=== THE INPUT ===
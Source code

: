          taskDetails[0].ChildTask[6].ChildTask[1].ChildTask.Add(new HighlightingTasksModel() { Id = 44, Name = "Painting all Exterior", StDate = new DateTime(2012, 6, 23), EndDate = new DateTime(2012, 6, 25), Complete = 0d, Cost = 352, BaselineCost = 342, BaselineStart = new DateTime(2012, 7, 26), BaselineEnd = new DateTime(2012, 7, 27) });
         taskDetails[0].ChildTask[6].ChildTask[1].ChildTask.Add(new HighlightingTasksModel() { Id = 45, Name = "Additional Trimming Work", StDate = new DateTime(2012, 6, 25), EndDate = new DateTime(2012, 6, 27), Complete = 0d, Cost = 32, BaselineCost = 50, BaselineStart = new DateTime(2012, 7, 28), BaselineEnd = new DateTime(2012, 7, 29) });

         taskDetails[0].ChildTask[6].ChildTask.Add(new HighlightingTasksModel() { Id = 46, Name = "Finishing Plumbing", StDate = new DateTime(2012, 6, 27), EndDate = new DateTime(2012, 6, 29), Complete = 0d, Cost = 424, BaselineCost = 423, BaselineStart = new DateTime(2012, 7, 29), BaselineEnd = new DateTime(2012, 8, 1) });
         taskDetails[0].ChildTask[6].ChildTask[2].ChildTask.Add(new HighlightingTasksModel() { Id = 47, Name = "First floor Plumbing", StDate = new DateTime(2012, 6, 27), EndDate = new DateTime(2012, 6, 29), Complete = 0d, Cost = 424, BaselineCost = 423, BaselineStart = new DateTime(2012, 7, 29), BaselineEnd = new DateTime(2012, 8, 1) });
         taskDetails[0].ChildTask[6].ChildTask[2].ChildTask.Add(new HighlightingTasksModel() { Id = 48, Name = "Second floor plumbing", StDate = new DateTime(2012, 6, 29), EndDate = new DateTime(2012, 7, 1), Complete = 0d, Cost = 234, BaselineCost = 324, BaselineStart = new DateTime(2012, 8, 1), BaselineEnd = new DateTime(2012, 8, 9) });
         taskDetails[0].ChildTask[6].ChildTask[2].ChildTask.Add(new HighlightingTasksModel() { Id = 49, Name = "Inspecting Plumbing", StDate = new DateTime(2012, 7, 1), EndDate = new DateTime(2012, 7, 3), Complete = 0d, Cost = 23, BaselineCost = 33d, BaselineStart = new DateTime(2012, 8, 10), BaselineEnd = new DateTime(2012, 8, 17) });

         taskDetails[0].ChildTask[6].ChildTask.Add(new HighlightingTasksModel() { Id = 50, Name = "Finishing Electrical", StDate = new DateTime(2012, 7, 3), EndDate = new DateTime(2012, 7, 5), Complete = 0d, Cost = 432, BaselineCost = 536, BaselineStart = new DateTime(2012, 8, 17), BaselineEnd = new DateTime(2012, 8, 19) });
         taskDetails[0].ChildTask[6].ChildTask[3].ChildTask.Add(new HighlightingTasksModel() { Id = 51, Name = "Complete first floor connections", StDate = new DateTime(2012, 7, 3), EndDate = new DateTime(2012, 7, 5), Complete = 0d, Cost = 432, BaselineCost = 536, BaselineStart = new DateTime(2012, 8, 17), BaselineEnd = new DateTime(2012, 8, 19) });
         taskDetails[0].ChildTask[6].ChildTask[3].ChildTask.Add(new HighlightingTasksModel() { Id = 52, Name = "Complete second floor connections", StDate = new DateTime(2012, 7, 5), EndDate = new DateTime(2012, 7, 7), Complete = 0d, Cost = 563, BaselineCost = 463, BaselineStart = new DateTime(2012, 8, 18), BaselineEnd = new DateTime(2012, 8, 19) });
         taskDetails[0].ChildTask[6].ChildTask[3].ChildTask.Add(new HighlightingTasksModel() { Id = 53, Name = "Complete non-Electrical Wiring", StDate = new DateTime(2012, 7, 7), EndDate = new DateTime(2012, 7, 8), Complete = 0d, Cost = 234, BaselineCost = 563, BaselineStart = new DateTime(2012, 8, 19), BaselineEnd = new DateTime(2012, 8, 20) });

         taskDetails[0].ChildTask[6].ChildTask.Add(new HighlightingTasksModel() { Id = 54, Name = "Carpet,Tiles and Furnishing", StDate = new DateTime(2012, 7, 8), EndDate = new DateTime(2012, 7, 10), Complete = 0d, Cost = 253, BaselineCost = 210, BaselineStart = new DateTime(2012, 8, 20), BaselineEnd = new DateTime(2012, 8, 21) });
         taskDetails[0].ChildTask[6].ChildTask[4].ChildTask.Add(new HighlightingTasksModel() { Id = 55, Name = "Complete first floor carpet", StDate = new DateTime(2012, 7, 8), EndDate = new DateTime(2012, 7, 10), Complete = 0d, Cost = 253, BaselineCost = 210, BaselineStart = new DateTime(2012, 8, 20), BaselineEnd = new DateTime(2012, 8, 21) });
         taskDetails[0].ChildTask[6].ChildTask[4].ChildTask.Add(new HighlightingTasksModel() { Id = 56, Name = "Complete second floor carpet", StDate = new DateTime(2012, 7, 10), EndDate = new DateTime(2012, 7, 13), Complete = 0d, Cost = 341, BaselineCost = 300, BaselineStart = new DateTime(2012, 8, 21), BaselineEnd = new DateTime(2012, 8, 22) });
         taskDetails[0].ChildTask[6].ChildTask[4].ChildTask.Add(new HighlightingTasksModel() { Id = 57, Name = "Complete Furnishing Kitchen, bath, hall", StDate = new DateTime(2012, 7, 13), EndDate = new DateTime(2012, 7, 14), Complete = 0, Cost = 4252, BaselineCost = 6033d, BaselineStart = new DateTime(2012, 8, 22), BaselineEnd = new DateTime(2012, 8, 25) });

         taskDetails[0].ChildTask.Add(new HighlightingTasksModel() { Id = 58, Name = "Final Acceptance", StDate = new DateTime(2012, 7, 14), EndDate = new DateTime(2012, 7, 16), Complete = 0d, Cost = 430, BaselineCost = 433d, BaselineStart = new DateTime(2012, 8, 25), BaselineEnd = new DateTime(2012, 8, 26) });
===
Copy the lines above exactly, beginning at the line that has "6, 25), EndDate" and stopping after the line that has "6, 29), EndDate", and omit the rest.

__YOUR RESPONSE__.
         taskDetails[0].ChildTask[6].ChildTask[1].ChildTask.Add(new HighlightingTasksModel() { Id = 45, Name = "Additional Trimming Work", StDate = new DateTime(2012, 6, 25), EndDate = new DateTime(2012, 6, 27), Complete = 0d, Cost = 32, BaselineCost = 50, BaselineStart = new DateTime(2012, 7, 28), BaselineEnd = new DateTime(2012, 7, 29) });

         taskDetails[0].ChildTask[6].ChildTask.Add(new HighlightingTasksModel() { Id = 46, Name = "Finishing Plumbing", StDate = new DateTime(2012, 6, 27), EndDate = new DateTime(2012, 6, 29), Complete = 0d, Cost = 424, BaselineCost = 423, BaselineStart = new DateTime(2012, 7, 29), BaselineEnd = new DateTime(2012, 8, 1) });
         taskDetails[0].ChildTask[6].ChildTask[2].ChildTask.Add(new HighlightingTasksModel() { Id = 47, Name = "First floor Plumbing", StDate = new DateTime(2012, 6, 27), EndDate = new DateTime(2012, 6, 29), Complete = 0d, Cost = 424, BaselineCost = 423, BaselineStart = new DateTime(2012, 7, 29), BaselineEnd = new DateTime(2012, 8, 1) });
         taskDetails[0].ChildTask[6].ChildTask[2].ChildTask.Add(new HighlightingTasksModel() { Id = 48, Name = "Second floor plumbing", StDate = new DateTime(2012, 6, 29), EndDate = new DateTime(2012, 7, 1), Complete = 0d, Cost = 234, BaselineCost = 324, BaselineStart = new DateTime(2012, 8, 1), BaselineEnd = new DateTime(2012, 8, 9) });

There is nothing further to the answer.